Created on 10-28-2015 10:37 PM - edited 09-16-2022 02:46 AM
I went into /app-logs/<username>/ to get the logs. But I don't see how these files are stored. I tried getting the file and find format using 'file' but it just says 'data'. hdfs dfs -text also just yields garbled text. We are looking to run some pig jobs of container logs to gain some insights.

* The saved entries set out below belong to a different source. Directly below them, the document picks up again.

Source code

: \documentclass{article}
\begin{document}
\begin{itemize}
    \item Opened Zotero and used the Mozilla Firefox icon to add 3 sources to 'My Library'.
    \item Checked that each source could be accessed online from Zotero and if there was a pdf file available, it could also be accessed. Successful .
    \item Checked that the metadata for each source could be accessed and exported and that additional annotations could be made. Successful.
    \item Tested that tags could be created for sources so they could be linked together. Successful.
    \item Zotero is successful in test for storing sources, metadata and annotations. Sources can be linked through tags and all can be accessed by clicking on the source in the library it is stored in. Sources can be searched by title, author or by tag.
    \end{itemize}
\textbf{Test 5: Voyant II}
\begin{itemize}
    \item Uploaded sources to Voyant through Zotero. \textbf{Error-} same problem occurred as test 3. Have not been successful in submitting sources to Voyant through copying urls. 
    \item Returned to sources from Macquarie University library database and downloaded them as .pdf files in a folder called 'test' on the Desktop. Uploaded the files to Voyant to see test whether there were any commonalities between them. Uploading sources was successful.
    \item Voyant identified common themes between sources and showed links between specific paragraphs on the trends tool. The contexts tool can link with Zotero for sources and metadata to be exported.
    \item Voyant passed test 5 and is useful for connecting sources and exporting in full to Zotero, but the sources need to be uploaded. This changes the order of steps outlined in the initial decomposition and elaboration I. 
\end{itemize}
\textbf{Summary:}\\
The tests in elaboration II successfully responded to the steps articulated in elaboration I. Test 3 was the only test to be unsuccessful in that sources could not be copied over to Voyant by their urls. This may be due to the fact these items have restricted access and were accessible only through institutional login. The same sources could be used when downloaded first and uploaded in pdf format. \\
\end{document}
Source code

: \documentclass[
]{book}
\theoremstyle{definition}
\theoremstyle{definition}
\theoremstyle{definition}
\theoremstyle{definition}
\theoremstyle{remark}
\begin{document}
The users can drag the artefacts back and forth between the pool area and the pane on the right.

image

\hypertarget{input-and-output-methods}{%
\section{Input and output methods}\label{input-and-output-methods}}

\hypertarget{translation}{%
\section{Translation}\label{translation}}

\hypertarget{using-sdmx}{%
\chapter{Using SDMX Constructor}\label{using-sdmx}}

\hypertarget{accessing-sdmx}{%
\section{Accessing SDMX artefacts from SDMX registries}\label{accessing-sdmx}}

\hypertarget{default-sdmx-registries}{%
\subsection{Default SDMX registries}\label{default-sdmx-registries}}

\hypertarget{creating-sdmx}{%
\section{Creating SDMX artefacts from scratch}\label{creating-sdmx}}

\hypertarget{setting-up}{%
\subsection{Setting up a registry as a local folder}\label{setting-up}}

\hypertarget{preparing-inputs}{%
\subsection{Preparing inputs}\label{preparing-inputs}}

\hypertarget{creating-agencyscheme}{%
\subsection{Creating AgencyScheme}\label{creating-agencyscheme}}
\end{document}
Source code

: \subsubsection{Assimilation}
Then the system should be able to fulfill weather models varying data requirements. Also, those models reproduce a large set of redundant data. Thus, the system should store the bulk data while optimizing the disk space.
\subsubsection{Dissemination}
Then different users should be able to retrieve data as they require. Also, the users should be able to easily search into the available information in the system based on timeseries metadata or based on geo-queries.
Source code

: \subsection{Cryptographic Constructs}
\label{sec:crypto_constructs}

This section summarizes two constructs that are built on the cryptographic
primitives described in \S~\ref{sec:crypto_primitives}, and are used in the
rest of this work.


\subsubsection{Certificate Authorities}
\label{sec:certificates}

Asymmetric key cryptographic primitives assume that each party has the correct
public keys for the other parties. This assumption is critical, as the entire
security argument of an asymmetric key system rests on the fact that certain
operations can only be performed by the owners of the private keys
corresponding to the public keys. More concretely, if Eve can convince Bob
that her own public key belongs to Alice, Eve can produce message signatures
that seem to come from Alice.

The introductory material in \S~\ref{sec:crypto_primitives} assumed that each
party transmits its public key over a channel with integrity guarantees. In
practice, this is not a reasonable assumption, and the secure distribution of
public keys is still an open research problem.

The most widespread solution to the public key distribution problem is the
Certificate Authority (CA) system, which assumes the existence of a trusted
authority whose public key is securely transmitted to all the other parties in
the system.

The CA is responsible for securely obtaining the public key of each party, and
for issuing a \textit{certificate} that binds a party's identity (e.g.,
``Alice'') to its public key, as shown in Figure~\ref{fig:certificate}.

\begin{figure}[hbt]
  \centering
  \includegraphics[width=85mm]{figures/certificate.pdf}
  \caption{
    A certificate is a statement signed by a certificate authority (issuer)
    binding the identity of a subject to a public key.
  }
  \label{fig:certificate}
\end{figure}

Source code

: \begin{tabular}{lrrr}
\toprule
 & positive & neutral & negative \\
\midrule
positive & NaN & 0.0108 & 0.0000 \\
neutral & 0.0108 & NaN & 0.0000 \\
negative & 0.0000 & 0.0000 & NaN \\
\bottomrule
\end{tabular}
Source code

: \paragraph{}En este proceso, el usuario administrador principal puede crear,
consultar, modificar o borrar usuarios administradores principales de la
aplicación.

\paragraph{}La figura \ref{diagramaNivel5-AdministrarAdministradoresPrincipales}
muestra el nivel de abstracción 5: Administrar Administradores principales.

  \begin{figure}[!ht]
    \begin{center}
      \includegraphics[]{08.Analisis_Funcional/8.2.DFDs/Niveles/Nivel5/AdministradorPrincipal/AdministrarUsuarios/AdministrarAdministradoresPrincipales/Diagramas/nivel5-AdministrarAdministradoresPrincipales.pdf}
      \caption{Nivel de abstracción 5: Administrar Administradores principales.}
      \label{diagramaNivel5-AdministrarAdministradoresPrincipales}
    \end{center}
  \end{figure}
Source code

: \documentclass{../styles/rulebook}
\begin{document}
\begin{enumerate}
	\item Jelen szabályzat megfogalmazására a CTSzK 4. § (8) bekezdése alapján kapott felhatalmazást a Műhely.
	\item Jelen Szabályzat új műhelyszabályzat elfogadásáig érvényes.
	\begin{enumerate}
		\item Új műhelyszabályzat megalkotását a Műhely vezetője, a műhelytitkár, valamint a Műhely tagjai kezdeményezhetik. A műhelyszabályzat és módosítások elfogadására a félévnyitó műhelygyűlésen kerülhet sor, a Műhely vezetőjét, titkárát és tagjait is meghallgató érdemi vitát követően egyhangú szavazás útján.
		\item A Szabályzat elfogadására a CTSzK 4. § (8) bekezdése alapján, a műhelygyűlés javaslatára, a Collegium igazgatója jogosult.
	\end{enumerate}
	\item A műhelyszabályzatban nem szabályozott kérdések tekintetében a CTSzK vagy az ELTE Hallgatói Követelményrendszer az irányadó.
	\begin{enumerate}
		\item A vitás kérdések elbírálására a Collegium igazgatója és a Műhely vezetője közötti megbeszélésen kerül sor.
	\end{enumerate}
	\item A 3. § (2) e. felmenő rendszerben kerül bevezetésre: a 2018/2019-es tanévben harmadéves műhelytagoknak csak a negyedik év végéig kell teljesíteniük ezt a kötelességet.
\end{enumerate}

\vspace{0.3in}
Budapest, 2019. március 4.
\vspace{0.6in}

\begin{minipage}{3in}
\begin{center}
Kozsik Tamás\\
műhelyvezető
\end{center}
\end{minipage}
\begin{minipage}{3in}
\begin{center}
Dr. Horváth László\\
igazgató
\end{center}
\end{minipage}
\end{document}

Created 11-04-2015 11:05 PM
REGISTER /tmp/tez-tfile-parser-0.8.2-SNAPSHOT.jar; yarnlogs = LOAD '/app-logs/hdfs/logs/**/*' USING org.apache.tez.tools.TFileLoader(); lines_with_fetchertime = FILTER yarnlogs BY $2 matches '.*freed by fetcher.*';
This was the code that I used to extract specific text in logs. However, TFileLoader in tez-tools does not seem to scale up that well when we pass a folder with ton on logs. tez-tools I believe is also not part of HDP. You need to build it separately. Worked well on smaller datasets and ran into issues on bigger datasets
Thanks
Created 10-28-2015 10:55 PM
According to the Azure blog, the yarn container logs under /app-logs are not directly readable, as they are written in a TFile, binary format indexed by container. Normally one can use the yarn cli tool, it emits the content in the stdout:
yarn logs -applicationId <applicationId
Created 10-29-2015 12:16 AM
Good pointer on TFile. We can read TFiles. I just loaded it in pig using org.apache.tez.tools.TFileLoader which is in tez-tools (built from source from git)
Created 10-31-2015 12:53 PM
Could you share code or example on loading into pig ?

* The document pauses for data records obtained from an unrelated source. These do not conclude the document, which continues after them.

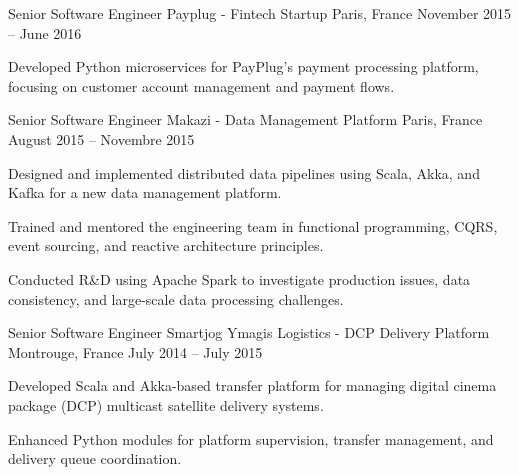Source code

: \begin{cventries}
  \cventry
    {Senior Software Engineer} %
    {Payplug - Fintech Startup} %
    {Paris, France} %
    {November 2015 – June 2016} %
    {
      \begin{cvitems} %
        \item {Developed Python microservices for PayPlug's payment processing platform, focusing on customer account management and payment flows.}
      \end{cvitems}
    }

  \cventry
    {Senior Software Engineer} %
    {Makazi - Data Management Platform} %
    {Paris, France} %
    {August 2015 – Novembre 2015} %
    {
      \begin{cvitems} %
        \item {Designed and implemented distributed data pipelines using Scala, Akka, and Kafka for a new data management platform.}
        \item {Trained and mentored the engineering team in functional programming, CQRS, event sourcing, and reactive architecture principles.}
        \item {Conducted R\&D using Apache Spark to investigate production issues, data consistency, and large-scale data processing challenges.}
      \end{cvitems}
    }

  \cventry
    {Senior Software Engineer} %
    {Smartjog Ymagis Logistics - DCP Delivery Platform} %
    {Montrouge, France} %
    {July 2014 – July 2015} %
    {
      \begin{cvitems} %
        \item {Developed Scala and Akka-based transfer platform for managing digital cinema package (DCP) multicast satellite delivery systems.}
        \item {Enhanced Python modules for platform supervision, transfer management, and delivery queue coordination.}
      \end{cvitems}
    }


\end{cventries}
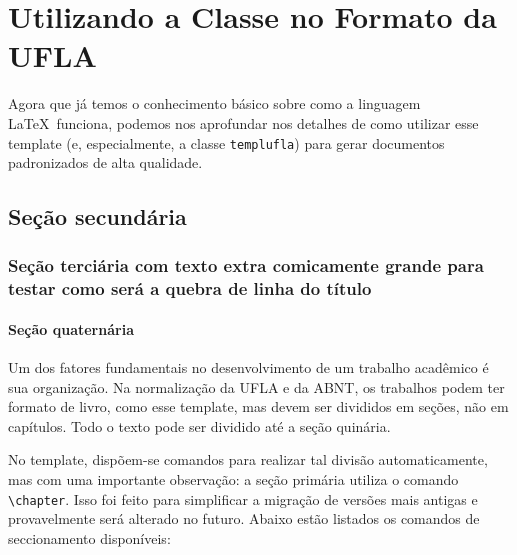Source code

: \chapter{Utilizando a Classe no Formato da UFLA}\label{sec:template}

Agora que já temos o conhecimento básico sobre como a linguagem \LaTeX\ funciona, podemos nos aprofundar nos detalhes de como utilizar esse template (e, especialmente, a classe \texttt{templufla}) para gerar documentos padronizados de alta qualidade.

\section{Seção secundária}\label{sec2:secoes}
\subsection{Seção terciária com texto extra comicamente grande para testar como será a quebra de linha do título}\label{sec3:teste}
\subsubsection{Seção quaternária}\label{sec4:teste}
\label{sec5:teste}

Um dos fatores fundamentais no desenvolvimento de um trabalho acadêmico é sua organização. Na normalização da UFLA e da ABNT, os trabalhos podem ter formato de livro, como esse template, mas devem ser divididos em seções, não em capítulos. Todo o texto pode ser dividido até a seção quinária.

No template, dispõem-se comandos para realizar tal divisão automaticamente, mas com uma importante observação: a seção primária utiliza o comando \verb|\chapter|. Isso foi feito para simplificar a migração de versões mais antigas e provavelmente será alterado no futuro. Abaixo estão listados os comandos de seccionamento disponíveis: 

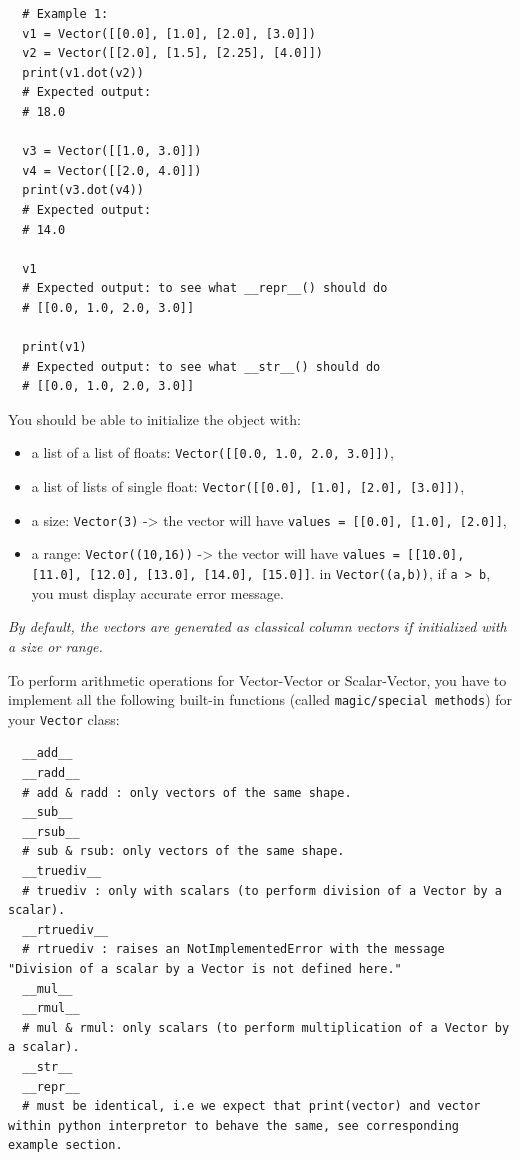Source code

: \documentclass{42-en}
\begin{document}
\begin{verbatim}
  # Example 1:
  v1 = Vector([[0.0], [1.0], [2.0], [3.0]])
  v2 = Vector([[2.0], [1.5], [2.25], [4.0]])
  print(v1.dot(v2))
  # Expected output:
  # 18.0

  v3 = Vector([[1.0, 3.0]])
  v4 = Vector([[2.0, 4.0]])
  print(v3.dot(v4))
  # Expected output:
  # 14.0

  v1
  # Expected output: to see what __repr__() should do
  # [[0.0, 1.0, 2.0, 3.0]]

  print(v1)
  # Expected output: to see what __str__() should do
  # [[0.0, 1.0, 2.0, 3.0]]
\end{verbatim}

You should be able to initialize the object with:
\begin{itemize}
  \item a list of a list of floats: \texttt{Vector([[0.0, 1.0, 2.0, 3.0]])},
  \item a list of lists of single float: \texttt{Vector([[0.0], [1.0], [2.0], [3.0]])},
  \item a size: \texttt{Vector(3)} -> the vector will have \texttt{values = [[0.0], [1.0], [2.0]]},
  \item a range: \texttt{Vector((10,16))} -> the vector will have \texttt{values = [[10.0], [11.0], [12.0], [13.0], [14.0], [15.0]]}.
    in \texttt{Vector((a,b))}, if \texttt{a > b}, you must display accurate error message.
\end{itemize}

\textit{By default, the vectors are generated as classical column vectors if initialized with a size or range.}

To perform arithmetic operations for Vector-Vector or Scalar-Vector, you have to implement all the following built-in functions (called \texttt{magic/special methods}) for your \texttt{Vector} class:

\begin{verbatim}
  __add__
  __radd__
  # add & radd : only vectors of the same shape.
  __sub__
  __rsub__
  # sub & rsub: only vectors of the same shape.
  __truediv__
  # truediv : only with scalars (to perform division of a Vector by a scalar).
  __rtruediv__
  # rtruediv : raises an NotImplementedError with the message "Division of a scalar by a Vector is not defined here."
  __mul__
  __rmul__
  # mul & rmul: only scalars (to perform multiplication of a Vector by a scalar).
  __str__
  __repr__
  # must be identical, i.e we expect that print(vector) and vector within python interpretor to behave the same, see corresponding example section.
\end{verbatim}
\end{document}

Created 11-04-2015 11:05 PM
REGISTER /tmp/tez-tfile-parser-0.8.2-SNAPSHOT.jar; yarnlogs = LOAD '/app-logs/hdfs/logs/**/*' USING org.apache.tez.tools.TFileLoader(); lines_with_fetchertime = FILTER yarnlogs BY $2 matches '.*freed by fetcher.*';
This was the code that I used to extract specific text in logs. However, TFileLoader in tez-tools does not seem to scale up that well when we pass a folder with ton on logs. tez-tools I believe is also not part of HDP. You need to build it separately. Worked well on smaller datasets and ran into issues on bigger datasets
Thanks
Created 12-19-2017 10:43 AM
This method of using yarn command does not cover the use case of running HDInsight cluster on demand when cluster created to run the pipeline and then deleted. One approach is to use https://github.com/shanyu/hadooplogparser .
Is there any option to configure YARN logger to produce text and not TFile binary format?